TASK STATEMENT. Copy the data. Keep every character as given.

Records from a collection:
□ □ □ □

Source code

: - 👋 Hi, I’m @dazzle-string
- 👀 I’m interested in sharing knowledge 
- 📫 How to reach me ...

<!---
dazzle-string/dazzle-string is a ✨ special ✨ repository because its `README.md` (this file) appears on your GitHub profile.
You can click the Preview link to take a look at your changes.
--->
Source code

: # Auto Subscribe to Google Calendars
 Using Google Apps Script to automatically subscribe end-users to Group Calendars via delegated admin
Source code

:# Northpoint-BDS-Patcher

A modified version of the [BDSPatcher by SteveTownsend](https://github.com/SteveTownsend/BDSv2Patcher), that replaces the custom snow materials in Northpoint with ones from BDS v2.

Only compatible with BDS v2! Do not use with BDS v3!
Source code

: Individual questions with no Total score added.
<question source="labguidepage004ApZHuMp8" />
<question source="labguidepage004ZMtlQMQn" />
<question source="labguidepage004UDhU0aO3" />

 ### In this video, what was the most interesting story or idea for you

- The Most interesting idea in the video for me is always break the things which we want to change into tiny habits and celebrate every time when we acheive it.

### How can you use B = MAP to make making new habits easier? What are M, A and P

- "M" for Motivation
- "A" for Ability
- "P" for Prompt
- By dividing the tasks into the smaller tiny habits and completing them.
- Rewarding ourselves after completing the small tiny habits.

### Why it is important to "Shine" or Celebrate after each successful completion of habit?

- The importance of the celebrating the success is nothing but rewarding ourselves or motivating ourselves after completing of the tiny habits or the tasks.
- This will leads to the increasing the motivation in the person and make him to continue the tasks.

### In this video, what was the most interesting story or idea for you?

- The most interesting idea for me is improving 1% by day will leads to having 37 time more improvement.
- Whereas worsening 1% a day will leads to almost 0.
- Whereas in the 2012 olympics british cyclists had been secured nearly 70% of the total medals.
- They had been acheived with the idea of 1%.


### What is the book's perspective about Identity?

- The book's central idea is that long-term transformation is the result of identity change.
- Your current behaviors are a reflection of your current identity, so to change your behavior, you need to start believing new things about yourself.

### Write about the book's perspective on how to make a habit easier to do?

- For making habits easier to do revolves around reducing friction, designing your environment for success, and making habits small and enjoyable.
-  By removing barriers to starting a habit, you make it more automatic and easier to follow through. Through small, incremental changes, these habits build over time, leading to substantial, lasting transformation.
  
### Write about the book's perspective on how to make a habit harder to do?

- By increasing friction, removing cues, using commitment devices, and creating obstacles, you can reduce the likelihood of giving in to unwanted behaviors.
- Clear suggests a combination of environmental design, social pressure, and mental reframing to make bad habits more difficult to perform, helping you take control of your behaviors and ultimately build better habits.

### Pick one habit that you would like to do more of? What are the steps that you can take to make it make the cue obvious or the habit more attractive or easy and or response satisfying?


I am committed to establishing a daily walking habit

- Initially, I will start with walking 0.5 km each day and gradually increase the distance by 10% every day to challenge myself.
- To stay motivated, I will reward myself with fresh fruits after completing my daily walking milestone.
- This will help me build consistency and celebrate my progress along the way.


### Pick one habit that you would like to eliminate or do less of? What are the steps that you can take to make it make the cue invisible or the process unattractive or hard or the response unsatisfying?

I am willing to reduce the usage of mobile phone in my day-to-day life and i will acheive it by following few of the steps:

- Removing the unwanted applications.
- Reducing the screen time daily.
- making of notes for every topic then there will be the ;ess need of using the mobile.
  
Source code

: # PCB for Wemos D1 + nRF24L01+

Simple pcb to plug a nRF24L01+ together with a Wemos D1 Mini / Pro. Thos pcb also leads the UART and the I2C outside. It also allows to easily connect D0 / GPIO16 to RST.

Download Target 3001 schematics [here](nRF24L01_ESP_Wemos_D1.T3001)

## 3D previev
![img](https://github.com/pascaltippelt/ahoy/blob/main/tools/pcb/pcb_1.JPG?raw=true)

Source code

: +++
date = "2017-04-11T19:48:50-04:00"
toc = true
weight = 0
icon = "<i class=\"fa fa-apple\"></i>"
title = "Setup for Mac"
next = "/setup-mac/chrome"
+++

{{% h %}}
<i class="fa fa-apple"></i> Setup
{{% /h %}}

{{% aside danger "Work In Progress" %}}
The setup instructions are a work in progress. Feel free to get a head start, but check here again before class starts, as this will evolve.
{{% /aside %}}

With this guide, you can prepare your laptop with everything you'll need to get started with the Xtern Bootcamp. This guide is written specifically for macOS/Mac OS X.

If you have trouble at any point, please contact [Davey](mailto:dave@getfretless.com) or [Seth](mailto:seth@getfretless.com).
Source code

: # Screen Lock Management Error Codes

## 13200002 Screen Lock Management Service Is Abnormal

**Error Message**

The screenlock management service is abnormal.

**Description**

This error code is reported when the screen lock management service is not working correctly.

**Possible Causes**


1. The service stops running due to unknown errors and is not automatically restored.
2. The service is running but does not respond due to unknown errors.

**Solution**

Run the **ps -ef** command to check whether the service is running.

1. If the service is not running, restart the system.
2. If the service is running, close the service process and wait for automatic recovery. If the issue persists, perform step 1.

□ □ □ □

SOLUTION.
Source code

: - 👋 Hi, I’m @dazzle-string
- 👀 I’m interested in sharing knowledge 
- 📫 How to reach me ...

<!---
dazzle-string/dazzle-string is a ✨ special ✨ repository because its `README.md` (this file) appears on your GitHub profile.
You can click the Preview link to take a look at your changes.
--->
Source code

: # Auto Subscribe to Google Calendars
 Using Google Apps Script to automatically subscribe end-users to Group Calendars via delegated admin
Source code

:# Northpoint-BDS-Patcher

A modified version of the [BDSPatcher by SteveTownsend](https://github.com/SteveTownsend/BDSv2Patcher), that replaces the custom snow materials in Northpoint with ones from BDS v2.

Only compatible with BDS v2! Do not use with BDS v3!
Source code

: Individual questions with no Total score added.
<question source="labguidepage004ApZHuMp8" />
<question source="labguidepage004ZMtlQMQn" />
<question source="labguidepage004UDhU0aO3" />

 ### In this video, what was the most interesting story or idea for you

- The Most interesting idea in the video for me is always break the things which we want to change into tiny habits and celebrate every time when we acheive it.

### How can you use B = MAP to make making new habits easier? What are M, A and P

- "M" for Motivation
- "A" for Ability
- "P" for Prompt
- By dividing the tasks into the smaller tiny habits and completing them.
- Rewarding ourselves after completing the small tiny habits.

### Why it is important to "Shine" or Celebrate after each successful completion of habit?

- The importance of the celebrating the success is nothing but rewarding ourselves or motivating ourselves after completing of the tiny habits or the tasks.
- This will leads to the increasing the motivation in the person and make him to continue the tasks.

### In this video, what was the most interesting story or idea for you?

- The most interesting idea for me is improving 1% by day will leads to having 37 time more improvement.
- Whereas worsening 1% a day will leads to almost 0.
- Whereas in the 2012 olympics british cyclists had been secured nearly 70% of the total medals.
- They had been acheived with the idea of 1%.


### What is the book's perspective about Identity?

- The book's central idea is that long-term transformation is the result of identity change.
- Your current behaviors are a reflection of your current identity, so to change your behavior, you need to start believing new things about yourself.

### Write about the book's perspective on how to make a habit easier to do?

- For making habits easier to do revolves around reducing friction, designing your environment for success, and making habits small and enjoyable.
-  By removing barriers to starting a habit, you make it more automatic and easier to follow through. Through small, incremental changes, these habits build over time, leading to substantial, lasting transformation.
  
### Write about the book's perspective on how to make a habit harder to do?

- By increasing friction, removing cues, using commitment devices, and creating obstacles, you can reduce the likelihood of giving in to unwanted behaviors.
- Clear suggests a combination of environmental design, social pressure, and mental reframing to make bad habits more difficult to perform, helping you take control of your behaviors and ultimately build better habits.

### Pick one habit that you would like to do more of? What are the steps that you can take to make it make the cue obvious or the habit more attractive or easy and or response satisfying?


I am committed to establishing a daily walking habit

- Initially, I will start with walking 0.5 km each day and gradually increase the distance by 10% every day to challenge myself.
- To stay motivated, I will reward myself with fresh fruits after completing my daily walking milestone.
- This will help me build consistency and celebrate my progress along the way.


### Pick one habit that you would like to eliminate or do less of? What are the steps that you can take to make it make the cue invisible or the process unattractive or hard or the response unsatisfying?

I am willing to reduce the usage of mobile phone in my day-to-day life and i will acheive it by following few of the steps:

- Removing the unwanted applications.
- Reducing the screen time daily.
- making of notes for every topic then there will be the ;ess need of using the mobile.
  
Source code

: # PCB for Wemos D1 + nRF24L01+

Simple pcb to plug a nRF24L01+ together with a Wemos D1 Mini / Pro. Thos pcb also leads the UART and the I2C outside. It also allows to easily connect D0 / GPIO16 to RST.

Download Target 3001 schematics [here](nRF24L01_ESP_Wemos_D1.T3001)

## 3D previev
![img](https://github.com/pascaltippelt/ahoy/blob/main/tools/pcb/pcb_1.JPG?raw=true)

Source code

: +++
date = "2017-04-11T19:48:50-04:00"
toc = true
weight = 0
icon = "<i class=\"fa fa-apple\"></i>"
title = "Setup for Mac"
next = "/setup-mac/chrome"
+++

{{% h %}}
<i class="fa fa-apple"></i> Setup
{{% /h %}}

{{% aside danger "Work In Progress" %}}
The setup instructions are a work in progress. Feel free to get a head start, but check here again before class starts, as this will evolve.
{{% /aside %}}

With this guide, you can prepare your laptop with everything you'll need to get started with the Xtern Bootcamp. This guide is written specifically for macOS/Mac OS X.

If you have trouble at any point, please contact [Davey](mailto:dave@getfretless.com) or [Seth](mailto:seth@getfretless.com).
Source code

: # Screen Lock Management Error Codes

## 13200002 Screen Lock Management Service Is Abnormal

**Error Message**

The screenlock management service is abnormal.

**Description**

This error code is reported when the screen lock management service is not working correctly.

**Possible Causes**


1. The service stops running due to unknown errors and is not automatically restored.
2. The service is running but does not respond due to unknown errors.

**Solution**

Run the **ps -ef** command to check whether the service is running.

1. If the service is not running, restart the system.
2. If the service is running, close the service process and wait for automatic recovery. If the issue persists, perform step 1.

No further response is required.